Von diesem Dienstag an teilt sich der 33-jährige Franzose mit dem gefeuerten Chef des früheren Medienimperiums Vivendi Universal den gleichen Gerichtssaal, die Salle des Criées im Pariser Justizpalast. Der eine kommt vormittags dran, der andere nachmittags, und umgekehrt.

Früher schrien die Menschen hier, wie der über den drei Flügeltüren in Stein gemeißelte Name andeutet. Nicht weil einer gequält worden wäre, sondern weil hier die Auktionen stattfanden. Marie Antoinette, die österreichische Königsgattin, wurde vor mehr als 200 Jahren im Saal nebenan zum Tode verurteilt. Das Gemäuer atmet Geschichte.
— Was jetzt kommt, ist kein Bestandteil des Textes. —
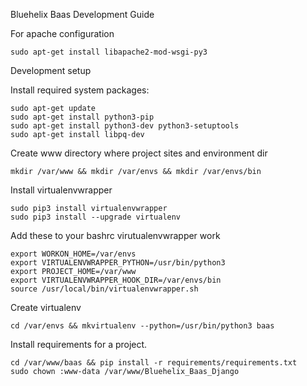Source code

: Bluehelix Baas Development Guide

For apache configuration

    sudo apt-get install libapache2-mod-wsgi-py3

Development setup

Install required system packages:

    sudo apt-get update
    sudo apt-get install python3-pip
    sudo apt-get install python3-dev python3-setuptools
    sudo apt-get install libpq-dev
    
Create www directory where project sites and environment dir

    mkdir /var/www && mkdir /var/envs && mkdir /var/envs/bin

Install virtualenvwrapper

    sudo pip3 install virtualenvwrapper
    sudo pip3 install --upgrade virtualenv

Add these to your bashrc virutualenvwrapper work

    export WORKON_HOME=/var/envs
    export VIRTUALENVWRAPPER_PYTHON=/usr/bin/python3
    export PROJECT_HOME=/var/www
    export VIRTUALENVWRAPPER_HOOK_DIR=/var/envs/bin
    source /usr/local/bin/virtualenvwrapper.sh

Create virtualenv

    cd /var/envs && mkvirtualenv --python=/usr/bin/python3 baas

Install requirements for a project.

    cd /var/www/baas && pip install -r requirements/requirements.txt
    sudo chown :www-data /var/www/Bluehelix_Baas_Django
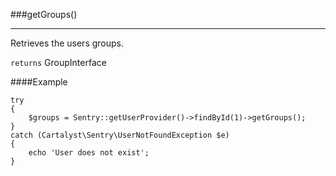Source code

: <a id="getGroups"></a>
###getGroups()

----------

Retrieves the users groups.

`returns` GroupInterface

####Example

	try
	{
		$groups = Sentry::getUserProvider()->findById(1)->getGroups();
	}
	catch (Cartalyst\Sentry\UserNotFoundException $e)
	{
		echo 'User does not exist';
	}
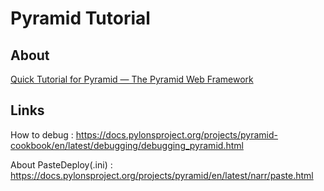 # Pyramid Tutorial

## About
[Quick Tutorial for Pyramid — The Pyramid Web Framework](https://docs.pylonsproject.org/projects/pyramid/en/latest/quick_tutorial/index.html "Quick Tutorial for Pyramid — The Pyramid Web Framework")

## Links

How to debug
: <https://docs.pylonsproject.org/projects/pyramid-cookbook/en/latest/debugging/debugging_pyramid.html>

About PasteDeploy(.ini)
: <https://docs.pylonsproject.org/projects/pyramid/en/latest/narr/paste.html>
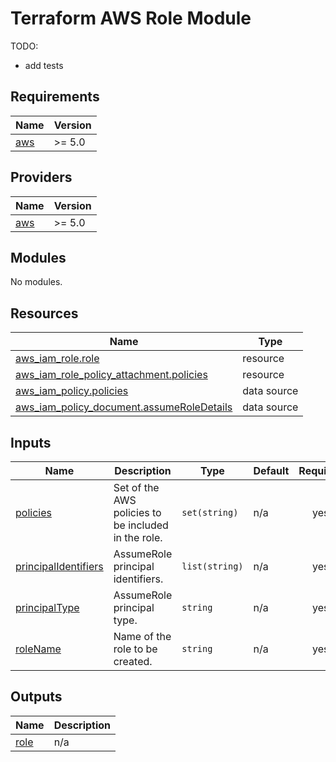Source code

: # Terraform AWS Role Module

TODO:

-   add tests

<!-- BEGIN_TF_DOCS -->

## Requirements

| Name                                                   | Version |
| ------------------------------------------------------ | ------- |
| <a name="requirement_aws"></a> [aws](#requirement_aws) | >= 5.0  |

## Providers

| Name                                             | Version |
| ------------------------------------------------ | ------- |
| <a name="provider_aws"></a> [aws](#provider_aws) | >= 5.0  |

## Modules

No modules.

## Resources

| Name                                                                                                                                              | Type        |
| ------------------------------------------------------------------------------------------------------------------------------------------------- | ----------- |
| [aws_iam_role.role](https://registry.terraform.io/providers/hashicorp/aws/latest/docs/resources/iam_role)                                         | resource    |
| [aws_iam_role_policy_attachment.policies](https://registry.terraform.io/providers/hashicorp/aws/latest/docs/resources/iam_role_policy_attachment) | resource    |
| [aws_iam_policy.policies](https://registry.terraform.io/providers/hashicorp/aws/latest/docs/data-sources/iam_policy)                              | data source |
| [aws_iam_policy_document.assumeRoleDetails](https://registry.terraform.io/providers/hashicorp/aws/latest/docs/data-sources/iam_policy_document)   | data source |

## Inputs

| Name                                                                                          | Description                                         | Type           | Default | Required |
| --------------------------------------------------------------------------------------------- | --------------------------------------------------- | -------------- | ------- | :------: |
| <a name="input_policies"></a> [policies](#input_policies)                                     | Set of the AWS policies to be included in the role. | `set(string)`  | n/a     |   yes    |
| <a name="input_principalIdentifiers"></a> [principalIdentifiers](#input_principalIdentifiers) | AssumeRole principal identifiers.                   | `list(string)` | n/a     |   yes    |
| <a name="input_principalType"></a> [principalType](#input_principalType)                      | AssumeRole principal type.                          | `string`       | n/a     |   yes    |
| <a name="input_roleName"></a> [roleName](#input_roleName)                                     | Name of the role to be created.                     | `string`       | n/a     |   yes    |

## Outputs

| Name                                            | Description |
| ----------------------------------------------- | ----------- |
| <a name="output_role"></a> [role](#output_role) | n/a         |

<!-- END_TF_DOCS -->
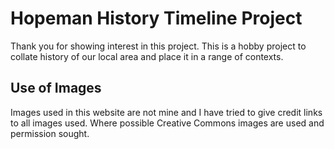 # Hopeman History Timeline Project

Thank you for showing interest in this project. This is a hobby project to collate history of our local area and place it in a range of contexts.

## Use of Images

Images used in this website are not mine and I have tried to give credit links to all images used.  Where possible Creative Commons images are used and permission sought.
Alles ist gesagt - aber noch viele Fragen offen

Wären die Scheiben nicht so milchig, könnte Kerviel durch die Fensterfront auf eines der berühmtesten Baudenkmäler der Gotik blicken, die Palastkapelle der ehemaligen königlichen Residenz, die der Palast auf der Seine-Insel einmal war. Die Justiz nutzt den ehemaligen Auktionssaal heute, wenn der Andrang von Prozessbeobachtern und Presse besonders groß ist.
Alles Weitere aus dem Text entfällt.